Dzień dobry,
od około 3/4 lat posiadam Opla Corse D 1.4 90KM benzyna. Od jakiegoś już czasu (około pół roku) zauważyłam, że samochód bierze olej - z moich wyliczeń wychodzi około 1l na 1000km. Nie ma nigdzie żadnych wycieków, nie kopci, silnik pracuje równo i cicho, co potwierdza każdy mechanik. Ciśnienie na cylindrach jest okej. Natomiast co zostało do tej pory zweryfikowane: odma do wymiany. Po wyczyszczeniu przepustnicy (zauważyłam falowanie obrotów) i odmy, już po niewielkim przejechanym kawałku odma znów zaczęła się brudzić. Oprócz tego, kolejny raz z rzędu dochodzi do sytuacji, że świece zapłonowe są po prostu całe zalane (ostatni raz wymieniałam je w kwietniu, mamy sierpień, a świece są mokre i całe w rdzy).

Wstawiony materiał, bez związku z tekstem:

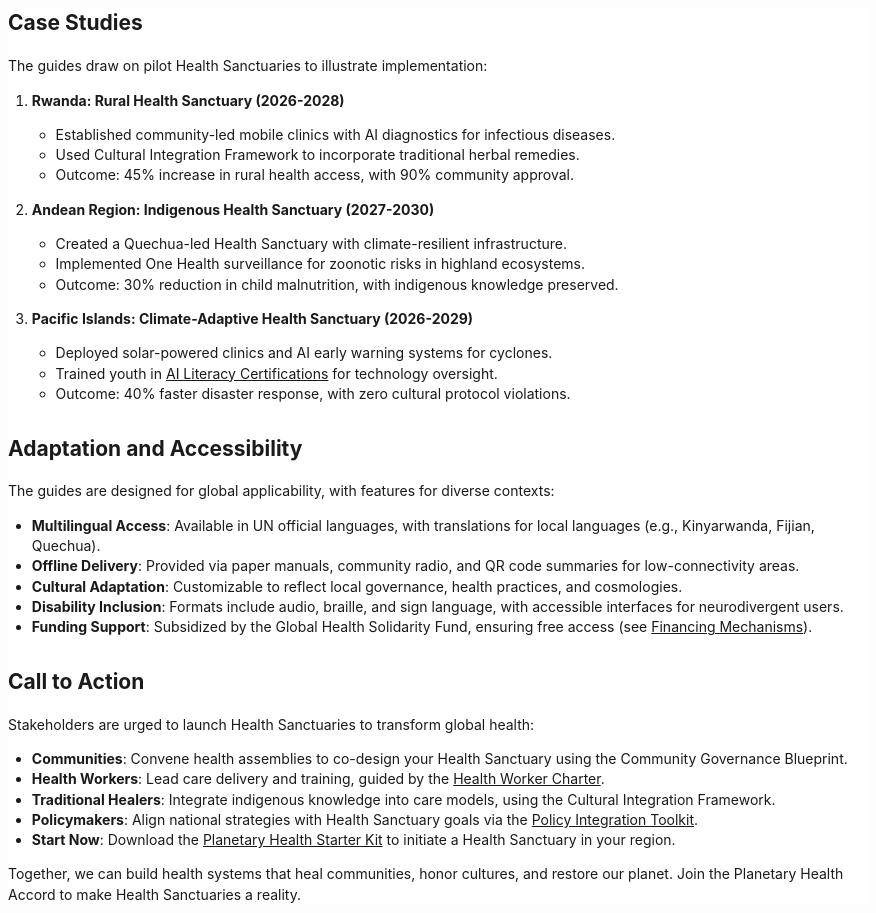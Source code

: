 ## <a id="case-studies"></a>Case Studies  

The guides draw on pilot Health Sanctuaries to illustrate implementation:  

1. **Rwanda: Rural Health Sanctuary (2026-2028)**  
   - Established community-led mobile clinics with AI diagnostics for infectious diseases.  
   - Used Cultural Integration Framework to incorporate traditional herbal remedies.  
   - Outcome: 45% increase in rural health access, with 90% community approval.  

2. **Andean Region: Indigenous Health Sanctuary (2027-2030)**  
   - Created a Quechua-led Health Sanctuary with climate-resilient infrastructure.  
   - Implemented One Health surveillance for zoonotic risks in highland ecosystems.  
   - Outcome: 30% reduction in child malnutrition, with indigenous knowledge preserved.  

3. **Pacific Islands: Climate-Adaptive Health Sanctuary (2026-2029)**  
   - Deployed solar-powered clinics and AI early warning systems for cyclones.  
   - Trained youth in [AI Literacy Certifications](#/frameworks/tools/planetary-health/ai-literacy-certifications-en.pdf) for technology oversight.  
   - Outcome: 40% faster disaster response, with zero cultural protocol violations.  

## <a id="adaptation-and-accessibility"></a>Adaptation and Accessibility  

The guides are designed for global applicability, with features for diverse contexts:  

- **Multilingual Access**: Available in UN official languages, with translations for local languages (e.g., Kinyarwanda, Fijian, Quechua).  
- **Offline Delivery**: Provided via paper manuals, community radio, and QR code summaries for low-connectivity areas.  
- **Cultural Adaptation**: Customizable to reflect local governance, health practices, and cosmologies.  
- **Disability Inclusion**: Formats include audio, braille, and sign language, with accessible interfaces for neurodivergent users.  
- **Funding Support**: Subsidized by the Global Health Solidarity Fund, ensuring free access (see [Financing Mechanisms](#/frameworks/planetary-health#financing-mechanisms)).  

## <a id="call-to-action"></a>Call to Action  

Stakeholders are urged to launch Health Sanctuaries to transform global health:  

- **Communities**: Convene health assemblies to co-design your Health Sanctuary using the Community Governance Blueprint.  
- **Health Workers**: Lead care delivery and training, guided by the [Health Worker Charter](#/frameworks/tools/planetary-health/health-worker-charter-en.pdf).  
- **Traditional Healers**: Integrate indigenous knowledge into care models, using the Cultural Integration Framework.  
- **Policymakers**: Align national strategies with Health Sanctuary goals via the [Policy Integration Toolkit](#/frameworks/tools/planetary-health/policy-integration-toolkit-en.pdf).  
- **Start Now**: Download the [Planetary Health Starter Kit](#/frameworks/tools/planetary-health/planetary-health-starter-kit-en.zip) to initiate a Health Sanctuary in your region.  

Together, we can build health systems that heal communities, honor cultures, and restore our planet. Join the Planetary Health Accord to make Health Sanctuaries a reality.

Tracę już siłę do tego tematu i stąd mój wpis na forum. Proszę o podzielenie się Waszymi doświadczeniami oraz o pomoc w temacie - czy warto wymieniać odmę na nową? Czy 1l na 1000km to duży pobór oleju czy jeszcze w granicach oplowskich norm? Skąd może wynikać zalanie świec? Czy to wszystko nie łączy się w jakąś jedną całość?
Mi totalnie opadają już ręce, mam nadzieję, że znajdę tutaj pomoc :)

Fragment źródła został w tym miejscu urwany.